*** Opening DATASET EXCERPTS ***

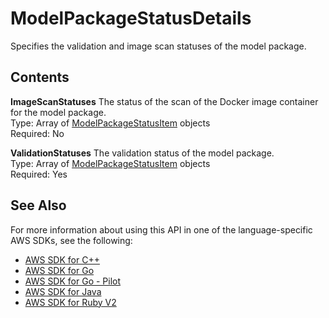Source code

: # ModelPackageStatusDetails<a name="API_ModelPackageStatusDetails"></a>

Specifies the validation and image scan statuses of the model package\.

## Contents<a name="API_ModelPackageStatusDetails_Contents"></a>

 **ImageScanStatuses**   <a name="SageMaker-Type-ModelPackageStatusDetails-ImageScanStatuses"></a>
The status of the scan of the Docker image container for the model package\.  
Type: Array of [ModelPackageStatusItem](API_ModelPackageStatusItem.md) objects  
Required: No

 **ValidationStatuses**   <a name="SageMaker-Type-ModelPackageStatusDetails-ValidationStatuses"></a>
The validation status of the model package\.  
Type: Array of [ModelPackageStatusItem](API_ModelPackageStatusItem.md) objects  
Required: Yes

## See Also<a name="API_ModelPackageStatusDetails_SeeAlso"></a>

For more information about using this API in one of the language\-specific AWS SDKs, see the following:
+  [AWS SDK for C\+\+](https://docs.aws.amazon.com/goto/SdkForCpp/sagemaker-2017-07-24/ModelPackageStatusDetails) 
+  [AWS SDK for Go](https://docs.aws.amazon.com/goto/SdkForGoV1/sagemaker-2017-07-24/ModelPackageStatusDetails) 
+  [AWS SDK for Go \- Pilot](https://docs.aws.amazon.com/goto/SdkForGoPilot/sagemaker-2017-07-24/ModelPackageStatusDetails) 
+  [AWS SDK for Java](https://docs.aws.amazon.com/goto/SdkForJava/sagemaker-2017-07-24/ModelPackageStatusDetails) 
+  [AWS SDK for Ruby V2](https://docs.aws.amazon.com/goto/SdkForRubyV2/sagemaker-2017-07-24/ModelPackageStatusDetails)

*** Closing DATASET EXCERPTS ***

- _EXERCISE OBJECTIVE_
Reply with one number only: how many lines of the listing hold "Type"?

- _OUTPUT FOR THIS EXERCISE_
4